Brief —
Please state the number of lines in the entries below where the word "development" appears. Include nothing else.

Material to process —

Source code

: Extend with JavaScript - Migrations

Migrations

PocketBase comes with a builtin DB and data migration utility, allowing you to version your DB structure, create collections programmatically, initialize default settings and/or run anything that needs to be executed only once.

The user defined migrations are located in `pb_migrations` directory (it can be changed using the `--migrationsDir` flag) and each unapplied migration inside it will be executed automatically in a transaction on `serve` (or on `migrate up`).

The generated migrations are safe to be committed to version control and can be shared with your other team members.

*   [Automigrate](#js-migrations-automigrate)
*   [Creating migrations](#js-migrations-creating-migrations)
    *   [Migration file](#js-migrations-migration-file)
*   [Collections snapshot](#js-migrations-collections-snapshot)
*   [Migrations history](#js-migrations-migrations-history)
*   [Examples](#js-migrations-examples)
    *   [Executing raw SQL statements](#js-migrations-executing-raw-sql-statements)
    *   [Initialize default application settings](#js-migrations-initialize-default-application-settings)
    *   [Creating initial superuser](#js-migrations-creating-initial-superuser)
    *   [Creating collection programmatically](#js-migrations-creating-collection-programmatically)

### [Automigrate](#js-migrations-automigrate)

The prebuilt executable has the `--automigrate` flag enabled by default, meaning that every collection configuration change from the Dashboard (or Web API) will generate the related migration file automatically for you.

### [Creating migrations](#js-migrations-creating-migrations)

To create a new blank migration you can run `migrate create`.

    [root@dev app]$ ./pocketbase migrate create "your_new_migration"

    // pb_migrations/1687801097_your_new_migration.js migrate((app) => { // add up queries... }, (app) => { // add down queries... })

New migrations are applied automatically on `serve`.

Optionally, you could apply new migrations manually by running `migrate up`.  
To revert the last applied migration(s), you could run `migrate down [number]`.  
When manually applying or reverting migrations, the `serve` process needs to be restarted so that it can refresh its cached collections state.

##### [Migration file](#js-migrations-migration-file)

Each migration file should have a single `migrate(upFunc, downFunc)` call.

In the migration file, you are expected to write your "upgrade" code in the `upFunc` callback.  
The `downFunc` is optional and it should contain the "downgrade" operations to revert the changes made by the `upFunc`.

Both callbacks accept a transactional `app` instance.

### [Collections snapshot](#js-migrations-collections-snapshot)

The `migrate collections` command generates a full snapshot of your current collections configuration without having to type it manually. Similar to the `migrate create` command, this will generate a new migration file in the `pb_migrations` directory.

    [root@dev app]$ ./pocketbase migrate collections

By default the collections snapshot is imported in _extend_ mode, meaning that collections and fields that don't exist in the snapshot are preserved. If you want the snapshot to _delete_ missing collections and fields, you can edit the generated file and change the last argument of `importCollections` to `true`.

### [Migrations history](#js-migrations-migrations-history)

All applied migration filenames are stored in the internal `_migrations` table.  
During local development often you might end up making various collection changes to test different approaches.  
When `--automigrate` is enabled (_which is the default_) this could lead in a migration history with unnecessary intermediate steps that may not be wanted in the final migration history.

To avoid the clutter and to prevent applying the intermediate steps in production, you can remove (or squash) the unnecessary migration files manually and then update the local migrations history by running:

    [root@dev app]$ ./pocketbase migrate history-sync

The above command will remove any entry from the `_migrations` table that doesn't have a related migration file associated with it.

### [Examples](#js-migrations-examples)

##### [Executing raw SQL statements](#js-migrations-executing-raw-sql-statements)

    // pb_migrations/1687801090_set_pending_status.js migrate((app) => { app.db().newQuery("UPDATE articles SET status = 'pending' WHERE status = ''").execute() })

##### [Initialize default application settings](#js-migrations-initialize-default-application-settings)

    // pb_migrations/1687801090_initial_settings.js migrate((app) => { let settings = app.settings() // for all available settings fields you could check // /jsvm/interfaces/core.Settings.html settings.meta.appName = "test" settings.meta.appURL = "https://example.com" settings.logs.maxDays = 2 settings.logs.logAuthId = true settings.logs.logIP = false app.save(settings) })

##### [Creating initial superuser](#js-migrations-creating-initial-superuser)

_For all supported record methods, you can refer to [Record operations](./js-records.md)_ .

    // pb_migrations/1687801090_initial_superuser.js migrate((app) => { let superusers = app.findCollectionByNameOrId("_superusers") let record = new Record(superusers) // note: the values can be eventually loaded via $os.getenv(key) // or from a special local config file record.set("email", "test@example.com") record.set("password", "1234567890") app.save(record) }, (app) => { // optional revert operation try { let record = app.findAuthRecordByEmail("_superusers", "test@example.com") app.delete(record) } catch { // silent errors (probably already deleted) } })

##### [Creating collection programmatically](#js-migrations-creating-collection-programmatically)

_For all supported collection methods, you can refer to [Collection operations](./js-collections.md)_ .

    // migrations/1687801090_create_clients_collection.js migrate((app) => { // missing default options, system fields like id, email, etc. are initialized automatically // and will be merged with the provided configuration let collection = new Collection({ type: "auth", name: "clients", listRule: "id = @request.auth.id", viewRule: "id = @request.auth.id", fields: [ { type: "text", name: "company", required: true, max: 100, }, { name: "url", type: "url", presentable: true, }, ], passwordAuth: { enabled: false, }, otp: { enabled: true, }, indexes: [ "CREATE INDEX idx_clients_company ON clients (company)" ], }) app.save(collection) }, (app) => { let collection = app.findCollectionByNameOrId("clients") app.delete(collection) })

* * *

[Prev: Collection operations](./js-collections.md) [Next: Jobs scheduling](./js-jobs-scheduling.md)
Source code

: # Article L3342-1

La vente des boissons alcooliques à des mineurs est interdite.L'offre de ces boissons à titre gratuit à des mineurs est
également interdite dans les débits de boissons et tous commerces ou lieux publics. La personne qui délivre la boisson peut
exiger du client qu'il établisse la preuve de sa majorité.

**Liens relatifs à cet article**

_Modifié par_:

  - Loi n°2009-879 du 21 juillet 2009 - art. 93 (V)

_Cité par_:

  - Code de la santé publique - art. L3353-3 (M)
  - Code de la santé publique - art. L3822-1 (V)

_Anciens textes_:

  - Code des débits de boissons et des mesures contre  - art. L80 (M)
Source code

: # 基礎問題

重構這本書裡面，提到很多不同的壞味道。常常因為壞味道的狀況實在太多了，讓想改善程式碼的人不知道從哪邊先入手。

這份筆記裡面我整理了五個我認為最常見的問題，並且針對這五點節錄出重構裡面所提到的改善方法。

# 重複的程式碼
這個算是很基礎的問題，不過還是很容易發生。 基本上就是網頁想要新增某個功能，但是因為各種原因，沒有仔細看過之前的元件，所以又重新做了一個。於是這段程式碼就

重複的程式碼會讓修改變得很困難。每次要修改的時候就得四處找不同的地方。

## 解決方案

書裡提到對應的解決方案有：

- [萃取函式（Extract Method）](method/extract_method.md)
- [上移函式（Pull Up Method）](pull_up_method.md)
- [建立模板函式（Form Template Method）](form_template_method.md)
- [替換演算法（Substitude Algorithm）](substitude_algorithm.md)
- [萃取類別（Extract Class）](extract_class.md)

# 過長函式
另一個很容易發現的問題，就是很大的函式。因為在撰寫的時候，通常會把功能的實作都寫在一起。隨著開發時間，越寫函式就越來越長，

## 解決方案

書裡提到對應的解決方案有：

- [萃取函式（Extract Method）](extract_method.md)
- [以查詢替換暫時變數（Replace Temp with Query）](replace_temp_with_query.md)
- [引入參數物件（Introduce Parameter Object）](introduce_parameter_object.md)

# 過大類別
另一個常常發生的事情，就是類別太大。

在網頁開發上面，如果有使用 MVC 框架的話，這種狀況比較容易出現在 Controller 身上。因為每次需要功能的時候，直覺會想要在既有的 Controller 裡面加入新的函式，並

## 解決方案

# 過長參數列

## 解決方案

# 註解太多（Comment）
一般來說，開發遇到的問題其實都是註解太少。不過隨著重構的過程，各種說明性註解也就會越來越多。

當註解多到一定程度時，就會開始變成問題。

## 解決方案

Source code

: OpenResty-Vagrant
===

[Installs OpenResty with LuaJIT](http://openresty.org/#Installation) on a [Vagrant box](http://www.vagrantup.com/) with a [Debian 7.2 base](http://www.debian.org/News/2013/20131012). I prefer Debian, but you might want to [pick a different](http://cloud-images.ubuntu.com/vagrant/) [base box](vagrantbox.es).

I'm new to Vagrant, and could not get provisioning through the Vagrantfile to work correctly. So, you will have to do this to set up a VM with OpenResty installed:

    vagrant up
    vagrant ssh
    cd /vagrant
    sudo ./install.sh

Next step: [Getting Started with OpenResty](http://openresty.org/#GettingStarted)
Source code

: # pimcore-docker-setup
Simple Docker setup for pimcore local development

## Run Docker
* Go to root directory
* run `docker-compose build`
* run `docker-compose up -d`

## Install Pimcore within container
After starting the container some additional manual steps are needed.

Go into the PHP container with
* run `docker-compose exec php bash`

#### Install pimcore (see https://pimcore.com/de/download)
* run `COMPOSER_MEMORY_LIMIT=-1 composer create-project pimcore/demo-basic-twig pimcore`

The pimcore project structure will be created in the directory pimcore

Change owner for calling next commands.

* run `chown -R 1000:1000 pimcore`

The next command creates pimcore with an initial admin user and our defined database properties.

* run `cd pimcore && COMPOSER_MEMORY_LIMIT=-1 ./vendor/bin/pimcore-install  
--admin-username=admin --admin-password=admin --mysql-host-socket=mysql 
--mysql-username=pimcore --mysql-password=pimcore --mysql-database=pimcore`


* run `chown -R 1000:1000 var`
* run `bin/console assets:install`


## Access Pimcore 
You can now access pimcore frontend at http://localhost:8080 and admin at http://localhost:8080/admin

Task solution —
2